*** Given records Section Begins ***
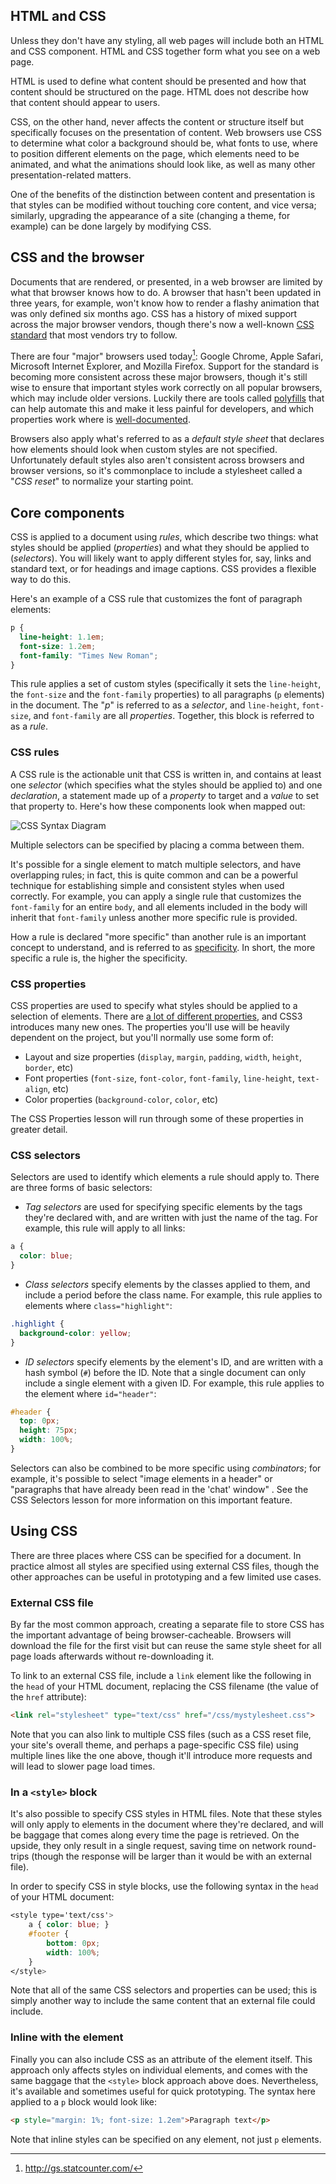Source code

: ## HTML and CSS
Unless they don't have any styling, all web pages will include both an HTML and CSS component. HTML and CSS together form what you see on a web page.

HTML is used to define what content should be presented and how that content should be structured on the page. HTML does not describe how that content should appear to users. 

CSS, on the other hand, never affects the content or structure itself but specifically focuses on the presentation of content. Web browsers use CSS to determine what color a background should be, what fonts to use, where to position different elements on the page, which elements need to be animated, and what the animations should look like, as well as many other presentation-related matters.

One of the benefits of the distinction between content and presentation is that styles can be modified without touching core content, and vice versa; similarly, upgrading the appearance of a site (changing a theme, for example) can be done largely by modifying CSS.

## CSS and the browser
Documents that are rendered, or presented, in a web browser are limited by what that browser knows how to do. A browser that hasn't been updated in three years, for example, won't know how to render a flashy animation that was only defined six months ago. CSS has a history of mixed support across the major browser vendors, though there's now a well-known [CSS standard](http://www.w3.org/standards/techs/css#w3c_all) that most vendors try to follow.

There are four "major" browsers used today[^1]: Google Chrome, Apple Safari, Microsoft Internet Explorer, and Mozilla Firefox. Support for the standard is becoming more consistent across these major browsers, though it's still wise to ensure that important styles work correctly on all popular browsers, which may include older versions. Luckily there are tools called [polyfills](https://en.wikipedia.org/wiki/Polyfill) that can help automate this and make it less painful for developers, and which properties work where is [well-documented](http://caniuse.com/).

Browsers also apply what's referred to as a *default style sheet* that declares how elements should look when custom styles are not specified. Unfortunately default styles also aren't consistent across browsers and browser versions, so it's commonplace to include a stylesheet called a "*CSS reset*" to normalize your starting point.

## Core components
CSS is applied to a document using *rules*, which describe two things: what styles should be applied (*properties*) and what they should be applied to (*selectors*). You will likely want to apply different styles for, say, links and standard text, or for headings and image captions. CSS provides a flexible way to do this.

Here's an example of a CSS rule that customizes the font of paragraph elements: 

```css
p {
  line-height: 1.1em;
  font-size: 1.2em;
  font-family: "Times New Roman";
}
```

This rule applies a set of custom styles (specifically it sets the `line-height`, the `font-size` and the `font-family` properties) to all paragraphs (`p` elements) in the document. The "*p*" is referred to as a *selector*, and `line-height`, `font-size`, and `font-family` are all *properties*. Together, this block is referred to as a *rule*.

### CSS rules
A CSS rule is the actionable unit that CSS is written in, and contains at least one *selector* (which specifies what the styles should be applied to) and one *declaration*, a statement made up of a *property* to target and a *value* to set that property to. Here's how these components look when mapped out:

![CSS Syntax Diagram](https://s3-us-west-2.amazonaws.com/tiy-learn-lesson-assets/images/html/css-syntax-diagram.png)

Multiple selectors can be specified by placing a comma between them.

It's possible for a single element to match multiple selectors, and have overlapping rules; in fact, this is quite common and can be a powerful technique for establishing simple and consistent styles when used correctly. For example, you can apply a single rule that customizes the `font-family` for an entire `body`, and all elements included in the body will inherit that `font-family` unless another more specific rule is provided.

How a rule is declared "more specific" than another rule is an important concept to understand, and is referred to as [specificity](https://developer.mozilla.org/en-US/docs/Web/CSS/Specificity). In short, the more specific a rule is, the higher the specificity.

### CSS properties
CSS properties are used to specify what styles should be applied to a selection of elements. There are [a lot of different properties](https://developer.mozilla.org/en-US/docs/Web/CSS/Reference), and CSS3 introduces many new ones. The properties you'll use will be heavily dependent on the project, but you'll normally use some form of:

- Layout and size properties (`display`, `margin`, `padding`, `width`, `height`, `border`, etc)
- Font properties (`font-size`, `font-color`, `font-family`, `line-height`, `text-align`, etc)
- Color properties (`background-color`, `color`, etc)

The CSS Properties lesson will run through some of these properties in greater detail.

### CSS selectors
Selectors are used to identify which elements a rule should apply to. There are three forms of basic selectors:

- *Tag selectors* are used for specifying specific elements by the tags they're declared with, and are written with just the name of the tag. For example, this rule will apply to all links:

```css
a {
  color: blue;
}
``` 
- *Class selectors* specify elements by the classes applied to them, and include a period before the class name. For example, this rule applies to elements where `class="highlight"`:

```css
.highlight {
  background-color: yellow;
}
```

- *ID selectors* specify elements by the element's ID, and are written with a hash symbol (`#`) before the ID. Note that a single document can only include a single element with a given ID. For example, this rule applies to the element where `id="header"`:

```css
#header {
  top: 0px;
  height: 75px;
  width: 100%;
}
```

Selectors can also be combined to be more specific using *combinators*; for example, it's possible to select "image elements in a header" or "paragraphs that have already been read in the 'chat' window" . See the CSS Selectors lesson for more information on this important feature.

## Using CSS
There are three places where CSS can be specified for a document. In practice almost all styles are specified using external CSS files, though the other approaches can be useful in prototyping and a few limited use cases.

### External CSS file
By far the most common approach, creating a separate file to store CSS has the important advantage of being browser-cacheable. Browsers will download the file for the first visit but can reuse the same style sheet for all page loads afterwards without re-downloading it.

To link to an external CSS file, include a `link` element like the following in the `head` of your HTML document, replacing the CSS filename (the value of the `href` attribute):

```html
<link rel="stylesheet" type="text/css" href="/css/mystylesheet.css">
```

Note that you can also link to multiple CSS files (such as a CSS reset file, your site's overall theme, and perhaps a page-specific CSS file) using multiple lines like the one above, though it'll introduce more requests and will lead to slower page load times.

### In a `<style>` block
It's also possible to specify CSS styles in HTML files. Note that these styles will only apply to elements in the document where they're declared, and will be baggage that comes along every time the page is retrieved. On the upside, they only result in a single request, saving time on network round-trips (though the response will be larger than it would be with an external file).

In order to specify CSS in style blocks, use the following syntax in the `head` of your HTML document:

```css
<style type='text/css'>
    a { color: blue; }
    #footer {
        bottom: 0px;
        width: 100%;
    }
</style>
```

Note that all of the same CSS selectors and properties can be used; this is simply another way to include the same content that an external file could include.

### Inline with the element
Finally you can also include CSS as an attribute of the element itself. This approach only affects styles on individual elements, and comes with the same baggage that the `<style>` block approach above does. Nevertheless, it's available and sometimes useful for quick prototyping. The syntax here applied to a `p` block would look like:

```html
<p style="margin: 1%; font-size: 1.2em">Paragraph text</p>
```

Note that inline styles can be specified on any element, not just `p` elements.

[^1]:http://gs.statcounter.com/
*** Given records Section Ends ***
*** Given records Section Begins ***
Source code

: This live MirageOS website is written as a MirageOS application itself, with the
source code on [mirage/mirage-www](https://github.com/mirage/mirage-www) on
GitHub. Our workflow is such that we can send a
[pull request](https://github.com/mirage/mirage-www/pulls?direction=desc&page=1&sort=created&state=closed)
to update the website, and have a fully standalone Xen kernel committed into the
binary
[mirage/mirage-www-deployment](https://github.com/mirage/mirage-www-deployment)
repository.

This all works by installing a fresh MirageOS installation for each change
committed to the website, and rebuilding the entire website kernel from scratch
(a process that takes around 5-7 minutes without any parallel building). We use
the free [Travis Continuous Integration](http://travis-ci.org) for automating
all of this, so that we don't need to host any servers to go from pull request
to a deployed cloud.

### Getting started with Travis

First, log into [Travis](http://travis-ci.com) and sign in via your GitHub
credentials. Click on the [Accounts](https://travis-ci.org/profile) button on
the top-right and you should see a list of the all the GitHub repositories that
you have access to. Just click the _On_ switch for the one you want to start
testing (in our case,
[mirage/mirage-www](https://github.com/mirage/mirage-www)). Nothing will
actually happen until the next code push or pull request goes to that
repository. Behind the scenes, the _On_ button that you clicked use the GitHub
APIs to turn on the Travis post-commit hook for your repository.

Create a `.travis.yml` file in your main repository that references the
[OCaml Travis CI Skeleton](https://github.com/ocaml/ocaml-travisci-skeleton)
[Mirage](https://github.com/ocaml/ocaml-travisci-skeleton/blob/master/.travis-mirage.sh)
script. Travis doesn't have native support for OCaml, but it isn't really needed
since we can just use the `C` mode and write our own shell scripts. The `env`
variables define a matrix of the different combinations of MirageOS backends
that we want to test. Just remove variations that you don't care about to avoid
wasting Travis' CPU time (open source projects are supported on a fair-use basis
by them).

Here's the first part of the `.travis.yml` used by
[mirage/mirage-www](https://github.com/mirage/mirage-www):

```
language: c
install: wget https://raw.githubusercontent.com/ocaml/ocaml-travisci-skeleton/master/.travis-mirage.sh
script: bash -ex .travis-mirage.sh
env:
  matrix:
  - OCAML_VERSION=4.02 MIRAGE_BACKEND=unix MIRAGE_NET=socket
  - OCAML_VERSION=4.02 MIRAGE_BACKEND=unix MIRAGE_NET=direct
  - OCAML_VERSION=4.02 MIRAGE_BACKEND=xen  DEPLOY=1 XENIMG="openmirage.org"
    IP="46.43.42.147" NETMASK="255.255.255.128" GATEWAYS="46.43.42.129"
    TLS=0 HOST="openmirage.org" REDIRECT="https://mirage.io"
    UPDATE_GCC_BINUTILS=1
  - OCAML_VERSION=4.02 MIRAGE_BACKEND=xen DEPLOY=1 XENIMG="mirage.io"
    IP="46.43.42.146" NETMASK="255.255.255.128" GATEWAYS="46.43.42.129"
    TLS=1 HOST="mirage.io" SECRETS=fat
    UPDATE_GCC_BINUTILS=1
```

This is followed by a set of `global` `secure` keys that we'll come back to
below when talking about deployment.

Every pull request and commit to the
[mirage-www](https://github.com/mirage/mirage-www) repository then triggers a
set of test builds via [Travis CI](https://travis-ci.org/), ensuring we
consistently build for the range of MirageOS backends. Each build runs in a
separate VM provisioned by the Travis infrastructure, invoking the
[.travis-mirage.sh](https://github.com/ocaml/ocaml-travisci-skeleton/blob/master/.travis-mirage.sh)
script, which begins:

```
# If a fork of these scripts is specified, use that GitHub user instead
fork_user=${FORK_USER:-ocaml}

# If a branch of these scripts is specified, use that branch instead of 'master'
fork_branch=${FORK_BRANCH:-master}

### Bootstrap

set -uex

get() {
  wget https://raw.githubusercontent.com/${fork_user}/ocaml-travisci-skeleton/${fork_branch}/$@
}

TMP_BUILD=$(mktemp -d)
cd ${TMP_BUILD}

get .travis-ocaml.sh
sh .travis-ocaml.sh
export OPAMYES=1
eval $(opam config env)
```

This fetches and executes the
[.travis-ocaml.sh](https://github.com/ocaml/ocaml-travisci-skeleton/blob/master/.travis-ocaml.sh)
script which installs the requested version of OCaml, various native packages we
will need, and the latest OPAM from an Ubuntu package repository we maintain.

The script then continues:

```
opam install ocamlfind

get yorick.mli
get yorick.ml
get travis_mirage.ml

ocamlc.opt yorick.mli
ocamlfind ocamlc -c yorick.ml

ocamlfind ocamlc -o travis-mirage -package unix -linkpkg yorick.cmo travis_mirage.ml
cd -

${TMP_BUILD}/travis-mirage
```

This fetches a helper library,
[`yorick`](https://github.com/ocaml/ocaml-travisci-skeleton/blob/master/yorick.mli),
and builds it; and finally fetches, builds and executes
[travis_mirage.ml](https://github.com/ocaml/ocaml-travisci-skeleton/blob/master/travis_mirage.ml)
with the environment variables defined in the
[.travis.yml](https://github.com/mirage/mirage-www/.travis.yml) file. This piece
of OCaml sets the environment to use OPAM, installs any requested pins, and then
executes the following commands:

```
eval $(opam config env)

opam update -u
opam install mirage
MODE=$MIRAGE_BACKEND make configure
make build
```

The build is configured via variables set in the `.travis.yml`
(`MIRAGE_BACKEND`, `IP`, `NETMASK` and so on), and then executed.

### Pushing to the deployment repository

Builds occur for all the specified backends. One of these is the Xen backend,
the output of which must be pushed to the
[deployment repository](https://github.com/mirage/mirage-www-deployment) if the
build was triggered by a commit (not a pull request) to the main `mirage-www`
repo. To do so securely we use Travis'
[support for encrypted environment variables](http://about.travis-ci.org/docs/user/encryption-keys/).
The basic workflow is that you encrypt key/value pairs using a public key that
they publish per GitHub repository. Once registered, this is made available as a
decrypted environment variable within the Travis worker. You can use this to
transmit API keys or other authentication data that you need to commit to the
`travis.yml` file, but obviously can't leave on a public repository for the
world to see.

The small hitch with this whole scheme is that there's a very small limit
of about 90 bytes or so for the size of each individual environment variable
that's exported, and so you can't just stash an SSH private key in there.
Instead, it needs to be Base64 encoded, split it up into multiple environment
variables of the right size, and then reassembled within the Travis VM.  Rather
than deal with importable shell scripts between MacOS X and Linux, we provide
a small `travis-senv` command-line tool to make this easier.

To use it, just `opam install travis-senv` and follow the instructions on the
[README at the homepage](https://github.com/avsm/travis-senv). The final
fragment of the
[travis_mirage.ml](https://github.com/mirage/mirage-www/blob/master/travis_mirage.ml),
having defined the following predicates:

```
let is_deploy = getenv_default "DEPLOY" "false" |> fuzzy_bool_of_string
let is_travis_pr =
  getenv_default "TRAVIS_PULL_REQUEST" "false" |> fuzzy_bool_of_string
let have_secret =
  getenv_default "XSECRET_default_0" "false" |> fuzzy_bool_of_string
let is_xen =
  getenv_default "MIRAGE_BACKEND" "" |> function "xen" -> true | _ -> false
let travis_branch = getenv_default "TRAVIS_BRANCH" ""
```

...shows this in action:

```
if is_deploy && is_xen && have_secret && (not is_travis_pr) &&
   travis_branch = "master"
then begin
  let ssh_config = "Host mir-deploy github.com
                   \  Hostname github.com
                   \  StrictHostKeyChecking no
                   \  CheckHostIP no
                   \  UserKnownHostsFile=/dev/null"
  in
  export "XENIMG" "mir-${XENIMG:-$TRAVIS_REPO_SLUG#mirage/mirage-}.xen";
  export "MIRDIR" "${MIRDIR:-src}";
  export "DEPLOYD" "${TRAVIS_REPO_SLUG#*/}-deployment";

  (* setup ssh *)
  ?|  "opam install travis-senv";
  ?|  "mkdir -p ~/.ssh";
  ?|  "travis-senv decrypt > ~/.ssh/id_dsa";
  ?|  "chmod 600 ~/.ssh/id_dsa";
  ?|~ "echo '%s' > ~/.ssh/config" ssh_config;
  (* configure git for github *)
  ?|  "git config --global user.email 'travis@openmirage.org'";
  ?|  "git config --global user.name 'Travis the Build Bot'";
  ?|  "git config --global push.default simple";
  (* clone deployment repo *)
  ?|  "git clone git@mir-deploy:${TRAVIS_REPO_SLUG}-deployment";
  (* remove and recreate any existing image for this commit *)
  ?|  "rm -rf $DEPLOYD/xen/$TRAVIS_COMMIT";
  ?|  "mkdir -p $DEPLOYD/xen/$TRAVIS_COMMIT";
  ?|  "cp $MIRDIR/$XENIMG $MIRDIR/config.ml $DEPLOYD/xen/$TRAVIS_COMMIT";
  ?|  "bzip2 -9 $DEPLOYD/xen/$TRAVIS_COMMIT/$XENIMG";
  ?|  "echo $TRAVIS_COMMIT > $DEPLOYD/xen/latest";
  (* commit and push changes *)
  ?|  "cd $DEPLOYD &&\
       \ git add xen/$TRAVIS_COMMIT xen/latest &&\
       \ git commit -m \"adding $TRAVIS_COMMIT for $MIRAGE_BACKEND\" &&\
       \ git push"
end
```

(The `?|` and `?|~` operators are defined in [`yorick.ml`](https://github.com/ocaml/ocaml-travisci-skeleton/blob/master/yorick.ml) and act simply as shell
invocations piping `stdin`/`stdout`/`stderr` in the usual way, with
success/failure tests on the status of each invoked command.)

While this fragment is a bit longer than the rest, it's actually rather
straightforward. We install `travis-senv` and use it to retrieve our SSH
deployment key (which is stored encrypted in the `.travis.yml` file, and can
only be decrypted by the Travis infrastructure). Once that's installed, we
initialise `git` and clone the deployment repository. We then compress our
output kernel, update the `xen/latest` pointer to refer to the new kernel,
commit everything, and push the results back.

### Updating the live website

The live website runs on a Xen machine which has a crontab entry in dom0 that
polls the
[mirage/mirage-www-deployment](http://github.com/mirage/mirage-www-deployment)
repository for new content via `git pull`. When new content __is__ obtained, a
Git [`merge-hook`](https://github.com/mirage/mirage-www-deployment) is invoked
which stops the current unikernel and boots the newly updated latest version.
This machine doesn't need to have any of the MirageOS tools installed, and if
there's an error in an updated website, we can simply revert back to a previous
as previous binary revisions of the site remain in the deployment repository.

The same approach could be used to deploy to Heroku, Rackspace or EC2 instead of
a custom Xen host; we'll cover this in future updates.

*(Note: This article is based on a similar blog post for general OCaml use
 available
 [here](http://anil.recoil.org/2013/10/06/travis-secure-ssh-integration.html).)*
*** Given records Section Ends ***
**Instructions for the task**
Tally of lines with the word "blob": work out how many lines in the records hold it, and give that number only.

**Your solution**
7